Lille le 22 décembre 2010

Monsieur le Ministre,

Le 25 juillet 1996, M. François Bayrou, ministre de l’Éducation Nationale de l’époque, a signé mon diplôme d’accès au grade de Chevalier dans l’ordre des Palmes Académiques.

Le 1er octobre 2004, M. François Fillon, ministre de l’Éducation Nationale de l’époque a signé mon diplôme d’élévation au grade d’officier dans l’ordre des Palmes Académiques.

Je reçus cette distinction comme un honneur et comme la reconnaissance d’un travail accompli dans des secteurs géographiques variés, souvent défavorisées (Roubaix, Louvroil, Tourcoing, Seclin).

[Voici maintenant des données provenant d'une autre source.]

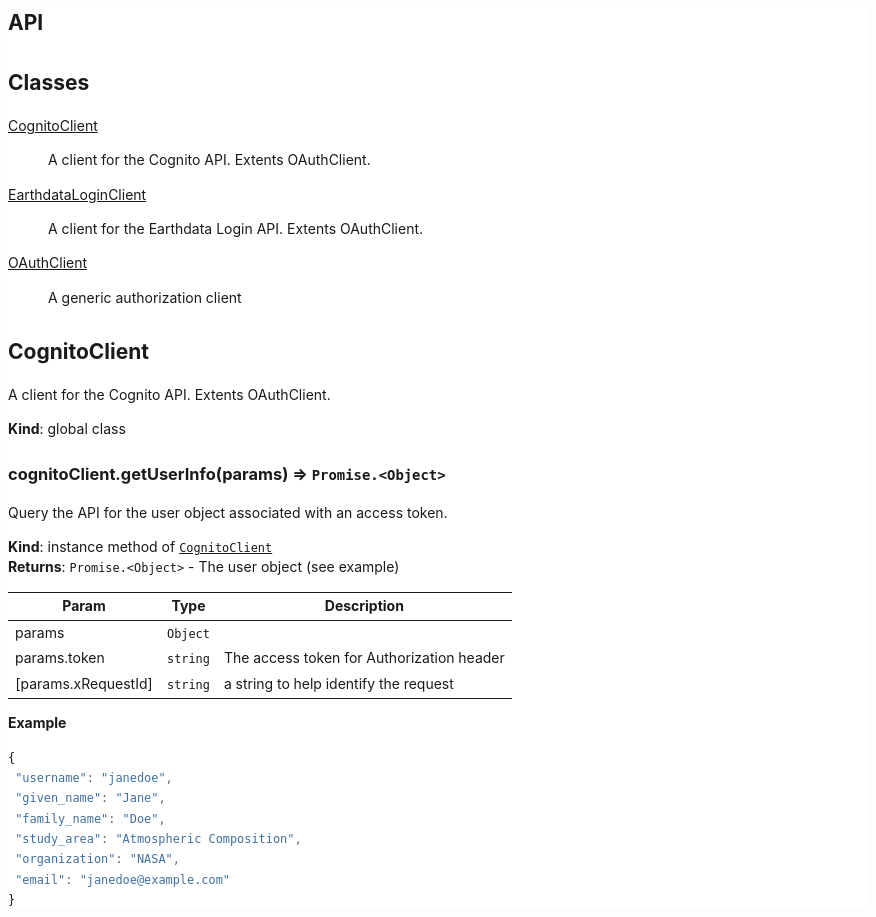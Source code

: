 ## API

## Classes

<dl>
<dt><a href="#CognitoClient">CognitoClient</a></dt>
<dd><p>A client for the Cognito API. Extents OAuthClient.</p>
</dd>
<dt><a href="#EarthdataLoginClient">EarthdataLoginClient</a></dt>
<dd><p>A client for the Earthdata Login API. Extents OAuthClient.</p>
</dd>
<dt><a href="#OAuthClient">OAuthClient</a></dt>
<dd><p>A generic authorization client</p>
</dd>
</dl>

<a name="CognitoClient"></a>

## CognitoClient
A client for the Cognito API. Extents OAuthClient.

**Kind**: global class  
<a name="CognitoClient+getUserInfo"></a>

### cognitoClient.getUserInfo(params) ⇒ <code>Promise.&lt;Object&gt;</code>
Query the API for the user object associated with an access token.

**Kind**: instance method of [<code>CognitoClient</code>](#CognitoClient)  
**Returns**: <code>Promise.&lt;Object&gt;</code> - The user object (see example)  

| Param | Type | Description |
| --- | --- | --- |
| params | <code>Object</code> |  |
| params.token | <code>string</code> | The access token for Authorization header |
| [params.xRequestId] | <code>string</code> | a string to help identify the request |

**Example**  
```js
{
 "username": "janedoe",
 "given_name": "Jane",
 "family_name": "Doe",
 "study_area": "Atmospheric Composition",
 "organization": "NASA",
 "email": "janedoe@example.com"
}
```
<a name="EarthdataLoginClient"></a>
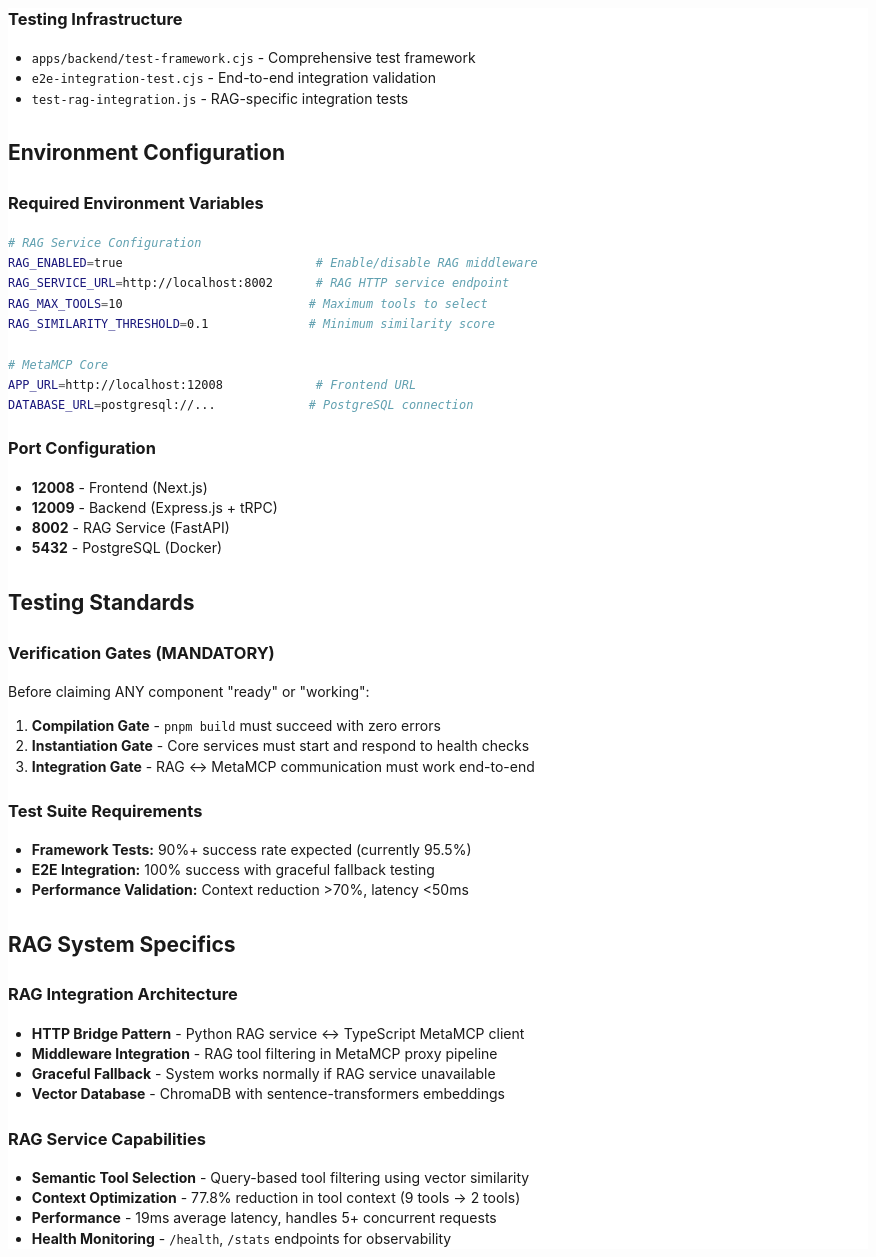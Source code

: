 ### Testing Infrastructure
- `apps/backend/test-framework.cjs` - Comprehensive test framework
- `e2e-integration-test.cjs` - End-to-end integration validation
- `test-rag-integration.js` - RAG-specific integration tests

## Environment Configuration

### Required Environment Variables
```bash
# RAG Service Configuration
RAG_ENABLED=true                           # Enable/disable RAG middleware
RAG_SERVICE_URL=http://localhost:8002      # RAG HTTP service endpoint
RAG_MAX_TOOLS=10                          # Maximum tools to select
RAG_SIMILARITY_THRESHOLD=0.1              # Minimum similarity score

# MetaMCP Core
APP_URL=http://localhost:12008             # Frontend URL
DATABASE_URL=postgresql://...             # PostgreSQL connection
```

### Port Configuration
- **12008** - Frontend (Next.js)
- **12009** - Backend (Express.js + tRPC)
- **8002** - RAG Service (FastAPI)
- **5432** - PostgreSQL (Docker)

## Testing Standards

### Verification Gates (MANDATORY)
Before claiming ANY component "ready" or "working":
1. **Compilation Gate** - `pnpm build` must succeed with zero errors
2. **Instantiation Gate** - Core services must start and respond to health checks
3. **Integration Gate** - RAG ↔ MetaMCP communication must work end-to-end

### Test Suite Requirements
- **Framework Tests:** 90%+ success rate expected (currently 95.5%)
- **E2E Integration:** 100% success with graceful fallback testing
- **Performance Validation:** Context reduction >70%, latency <50ms

## RAG System Specifics

### RAG Integration Architecture
- **HTTP Bridge Pattern** - Python RAG service ↔ TypeScript MetaMCP client
- **Middleware Integration** - RAG tool filtering in MetaMCP proxy pipeline
- **Graceful Fallback** - System works normally if RAG service unavailable
- **Vector Database** - ChromaDB with sentence-transformers embeddings

### RAG Service Capabilities
- **Semantic Tool Selection** - Query-based tool filtering using vector similarity
- **Context Optimization** - 77.8% reduction in tool context (9 tools → 2 tools)
- **Performance** - 19ms average latency, handles 5+ concurrent requests
- **Health Monitoring** - `/health`, `/stats` endpoints for observability
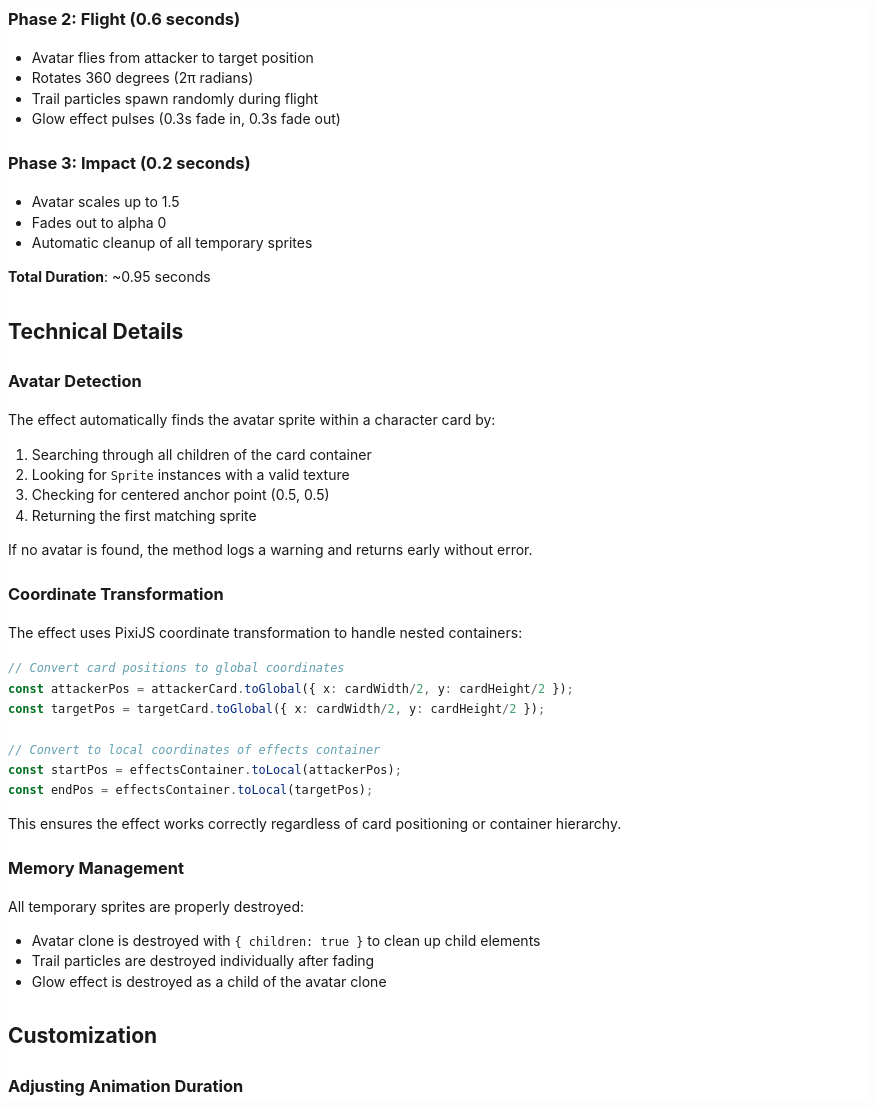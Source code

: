 ### Phase 2: Flight (0.6 seconds)
- Avatar flies from attacker to target position
- Rotates 360 degrees (2π radians)
- Trail particles spawn randomly during flight
- Glow effect pulses (0.3s fade in, 0.3s fade out)

### Phase 3: Impact (0.2 seconds)
- Avatar scales up to 1.5
- Fades out to alpha 0
- Automatic cleanup of all temporary sprites

**Total Duration**: ~0.95 seconds

## Technical Details

### Avatar Detection

The effect automatically finds the avatar sprite within a character card by:
1. Searching through all children of the card container
2. Looking for `Sprite` instances with a valid texture
3. Checking for centered anchor point (0.5, 0.5)
4. Returning the first matching sprite

If no avatar is found, the method logs a warning and returns early without error.

### Coordinate Transformation

The effect uses PixiJS coordinate transformation to handle nested containers:
```typescript
// Convert card positions to global coordinates
const attackerPos = attackerCard.toGlobal({ x: cardWidth/2, y: cardHeight/2 });
const targetPos = targetCard.toGlobal({ x: cardWidth/2, y: cardHeight/2 });

// Convert to local coordinates of effects container
const startPos = effectsContainer.toLocal(attackerPos);
const endPos = effectsContainer.toLocal(targetPos);
```

This ensures the effect works correctly regardless of card positioning or container hierarchy.

### Memory Management

All temporary sprites are properly destroyed:
- Avatar clone is destroyed with `{ children: true }` to clean up child elements
- Trail particles are destroyed individually after fading
- Glow effect is destroyed as a child of the avatar clone

## Customization

### Adjusting Animation Duration
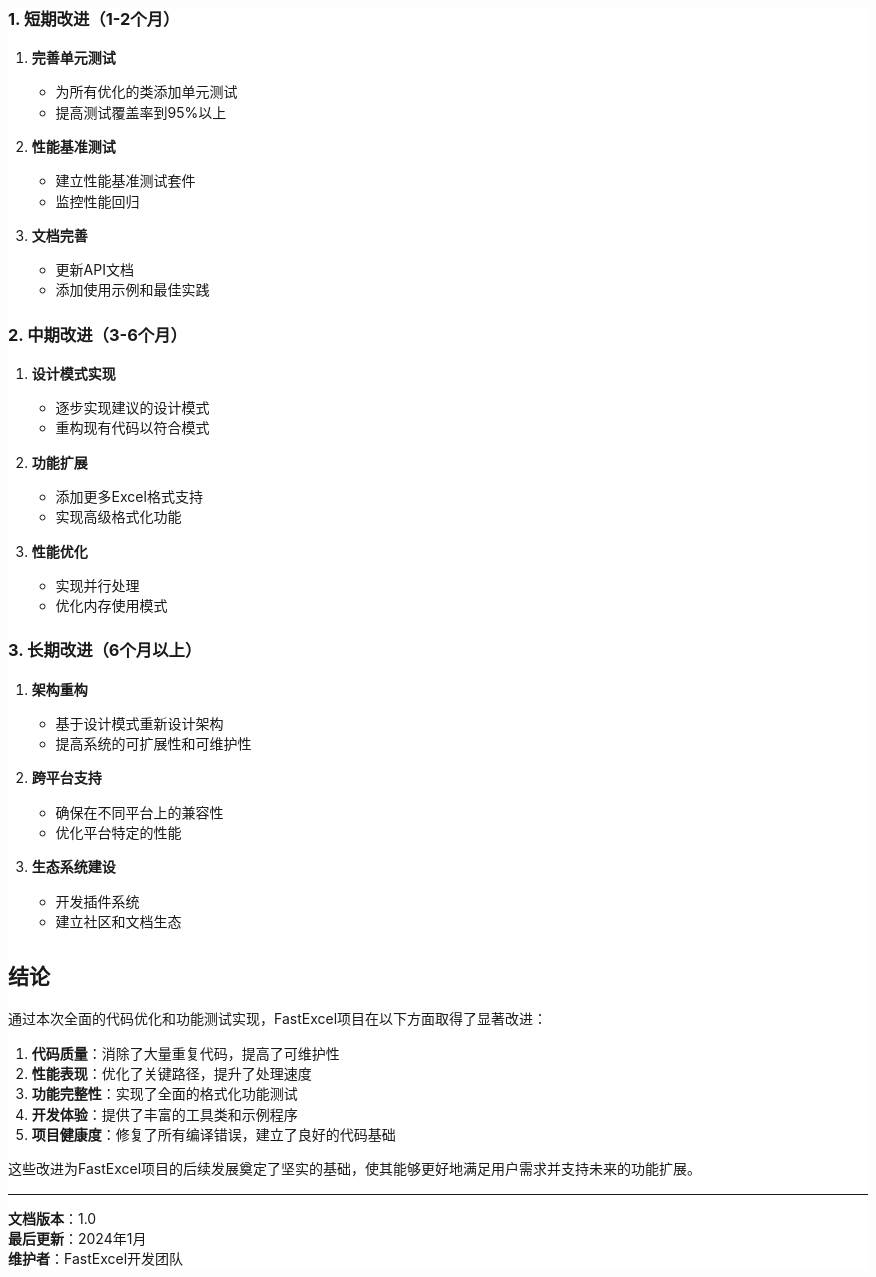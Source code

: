 ### 1. 短期改进（1-2个月）

1. **完善单元测试**
   - 为所有优化的类添加单元测试
   - 提高测试覆盖率到95%以上

2. **性能基准测试**
   - 建立性能基准测试套件
   - 监控性能回归

3. **文档完善**
   - 更新API文档
   - 添加使用示例和最佳实践

### 2. 中期改进（3-6个月）

1. **设计模式实现**
   - 逐步实现建议的设计模式
   - 重构现有代码以符合模式

2. **功能扩展**
   - 添加更多Excel格式支持
   - 实现高级格式化功能

3. **性能优化**
   - 实现并行处理
   - 优化内存使用模式

### 3. 长期改进（6个月以上）

1. **架构重构**
   - 基于设计模式重新设计架构
   - 提高系统的可扩展性和可维护性

2. **跨平台支持**
   - 确保在不同平台上的兼容性
   - 优化平台特定的性能

3. **生态系统建设**
   - 开发插件系统
   - 建立社区和文档生态

## 结论

通过本次全面的代码优化和功能测试实现，FastExcel项目在以下方面取得了显著改进：

1. **代码质量**：消除了大量重复代码，提高了可维护性
2. **性能表现**：优化了关键路径，提升了处理速度
3. **功能完整性**：实现了全面的格式化功能测试
4. **开发体验**：提供了丰富的工具类和示例程序
5. **项目健康度**：修复了所有编译错误，建立了良好的代码基础

这些改进为FastExcel项目的后续发展奠定了坚实的基础，使其能够更好地满足用户需求并支持未来的功能扩展。

---

**文档版本**：1.0  
**最后更新**：2024年1月  
**维护者**：FastExcel开发团队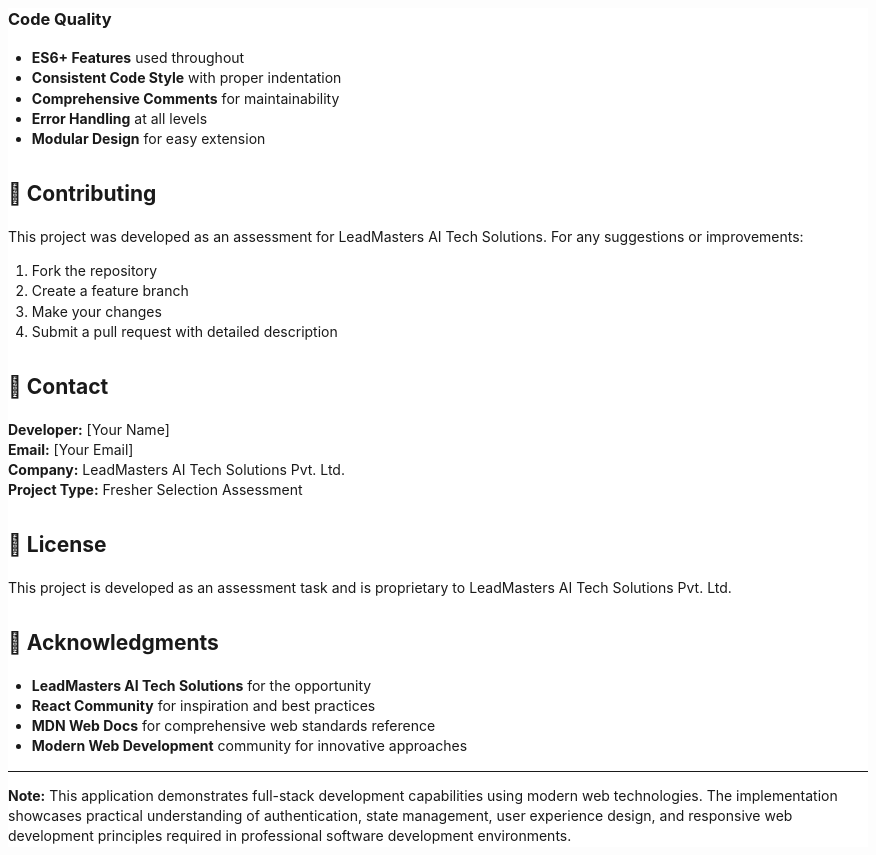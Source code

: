 ### Code Quality
- **ES6+ Features** used throughout
- **Consistent Code Style** with proper indentation
- **Comprehensive Comments** for maintainability
- **Error Handling** at all levels
- **Modular Design** for easy extension

## 🤝 Contributing

This project was developed as an assessment for LeadMasters AI Tech Solutions. For any suggestions or improvements:

1. Fork the repository
2. Create a feature branch
3. Make your changes
4. Submit a pull request with detailed description

## 📧 Contact

**Developer:** [Your Name]  
**Email:** [Your Email]  
**Company:** LeadMasters AI Tech Solutions Pvt. Ltd.  
**Project Type:** Fresher Selection Assessment

## 📄 License

This project is developed as an assessment task and is proprietary to LeadMasters AI Tech Solutions Pvt. Ltd.

## 🙏 Acknowledgments

- **LeadMasters AI Tech Solutions** for the opportunity
- **React Community** for inspiration and best practices
- **MDN Web Docs** for comprehensive web standards reference
- **Modern Web Development** community for innovative approaches

---

**Note:** This application demonstrates full-stack development capabilities using modern web technologies. The implementation showcases practical understanding of authentication, state management, user experience design, and responsive web development principles required in professional software development environments.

Dans ces différents postes, d’abord comme principal, puis comme proviseur, je me suis toujours attaché à tout mettre en œuvre pou offrir aux élèves accueillis la meilleure formation possible.

Pour ce faire, j’ai travaillé en lien étroit avec les différentes équipes pédagogiques pour que la prise en compte des élèves en difficulté soit une réalité et que des conditions décentes d’encadrement soient respectées.

Aujourd’hui quand je découvre que les Recteurs des Académies se verront attribués une prime allant de 15.000 € à 22.000 € par an s’ils parviennent à supprimer le plus de postes possible ou, mieux encore, s’ils osent fermer purement et simplement une dizaine d’établissements par Académie, je ne peux rester sans réaction devant un tel cynisme.

C’est pourquoi, mon indignation étant à son comble, je ne souhaite plus que mon nom reste lié plus longtemps à cette distinction dans l’ordre des Palmes Académiques.

Tout au long de ma carrière passée à l’Éducation Nationale, il m’est arrivé de ne pas être en accord avec telle ou telle orientation générale de l’institution, mais le débat existait encore et des solutions pouvaient parfois être trouvées.

Aujourd’hui, seule la logique comptable a droit de cité et la passage en force est la règle de conduite qui, seule, semble pouvoir être retenue.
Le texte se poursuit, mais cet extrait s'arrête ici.